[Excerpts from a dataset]
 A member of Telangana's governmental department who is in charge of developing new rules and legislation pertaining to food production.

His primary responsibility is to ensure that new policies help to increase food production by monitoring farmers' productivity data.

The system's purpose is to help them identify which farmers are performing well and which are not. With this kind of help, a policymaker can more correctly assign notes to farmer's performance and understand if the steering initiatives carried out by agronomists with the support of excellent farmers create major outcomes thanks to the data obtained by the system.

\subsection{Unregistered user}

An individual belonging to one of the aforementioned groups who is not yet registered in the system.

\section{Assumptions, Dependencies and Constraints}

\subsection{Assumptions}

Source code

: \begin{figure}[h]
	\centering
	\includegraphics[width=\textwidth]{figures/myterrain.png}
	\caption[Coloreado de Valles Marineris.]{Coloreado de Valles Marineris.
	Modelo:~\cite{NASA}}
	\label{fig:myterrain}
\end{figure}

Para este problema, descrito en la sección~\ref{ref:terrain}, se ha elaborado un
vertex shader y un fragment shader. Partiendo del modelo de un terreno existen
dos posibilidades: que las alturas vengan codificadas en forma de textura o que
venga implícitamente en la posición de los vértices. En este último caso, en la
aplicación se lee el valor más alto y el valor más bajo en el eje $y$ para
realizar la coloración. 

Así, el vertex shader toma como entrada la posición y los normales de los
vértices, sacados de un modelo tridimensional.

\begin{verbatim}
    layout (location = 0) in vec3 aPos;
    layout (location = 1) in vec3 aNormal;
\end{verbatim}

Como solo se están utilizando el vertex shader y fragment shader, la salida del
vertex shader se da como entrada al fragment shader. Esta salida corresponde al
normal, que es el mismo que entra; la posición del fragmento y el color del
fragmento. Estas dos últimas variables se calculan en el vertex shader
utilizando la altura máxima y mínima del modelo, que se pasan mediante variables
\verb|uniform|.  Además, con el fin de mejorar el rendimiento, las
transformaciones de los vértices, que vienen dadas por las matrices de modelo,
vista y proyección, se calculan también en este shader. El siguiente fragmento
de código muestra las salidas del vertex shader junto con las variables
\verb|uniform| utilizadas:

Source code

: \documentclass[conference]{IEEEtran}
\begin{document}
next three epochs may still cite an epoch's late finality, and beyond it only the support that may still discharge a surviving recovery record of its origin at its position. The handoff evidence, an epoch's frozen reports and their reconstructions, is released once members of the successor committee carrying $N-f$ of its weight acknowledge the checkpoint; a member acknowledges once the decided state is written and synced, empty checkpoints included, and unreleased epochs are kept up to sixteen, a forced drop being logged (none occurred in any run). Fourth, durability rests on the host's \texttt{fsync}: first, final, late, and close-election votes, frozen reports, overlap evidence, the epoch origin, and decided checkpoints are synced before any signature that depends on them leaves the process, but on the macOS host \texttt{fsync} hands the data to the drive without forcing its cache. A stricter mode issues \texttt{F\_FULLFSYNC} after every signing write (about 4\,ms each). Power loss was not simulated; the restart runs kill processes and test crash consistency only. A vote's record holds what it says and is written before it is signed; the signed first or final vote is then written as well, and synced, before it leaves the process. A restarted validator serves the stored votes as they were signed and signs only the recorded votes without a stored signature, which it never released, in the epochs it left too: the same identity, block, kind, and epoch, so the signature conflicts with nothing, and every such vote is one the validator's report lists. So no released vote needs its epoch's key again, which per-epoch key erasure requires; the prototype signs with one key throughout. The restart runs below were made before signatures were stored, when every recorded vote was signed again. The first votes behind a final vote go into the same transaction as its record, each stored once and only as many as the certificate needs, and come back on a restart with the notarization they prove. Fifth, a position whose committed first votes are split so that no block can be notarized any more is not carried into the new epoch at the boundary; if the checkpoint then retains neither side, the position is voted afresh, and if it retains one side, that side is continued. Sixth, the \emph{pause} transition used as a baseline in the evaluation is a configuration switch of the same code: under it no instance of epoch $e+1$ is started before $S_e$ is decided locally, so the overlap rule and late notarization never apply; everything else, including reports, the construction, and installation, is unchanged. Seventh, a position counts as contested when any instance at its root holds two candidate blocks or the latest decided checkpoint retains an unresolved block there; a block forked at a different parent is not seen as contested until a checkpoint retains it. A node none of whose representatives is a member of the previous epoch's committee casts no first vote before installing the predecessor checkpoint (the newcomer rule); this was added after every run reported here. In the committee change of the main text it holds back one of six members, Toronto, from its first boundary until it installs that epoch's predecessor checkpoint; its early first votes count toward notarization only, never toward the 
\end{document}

● **Required action**
Starting from the records above, copy each line where the string "production" is found.

● **Task result**
 A member of Telangana's governmental department who is in charge of developing new rules and legislation pertaining to food production.
His primary responsibility is to ensure that new policies help to increase food production by monitoring farmers' productivity data.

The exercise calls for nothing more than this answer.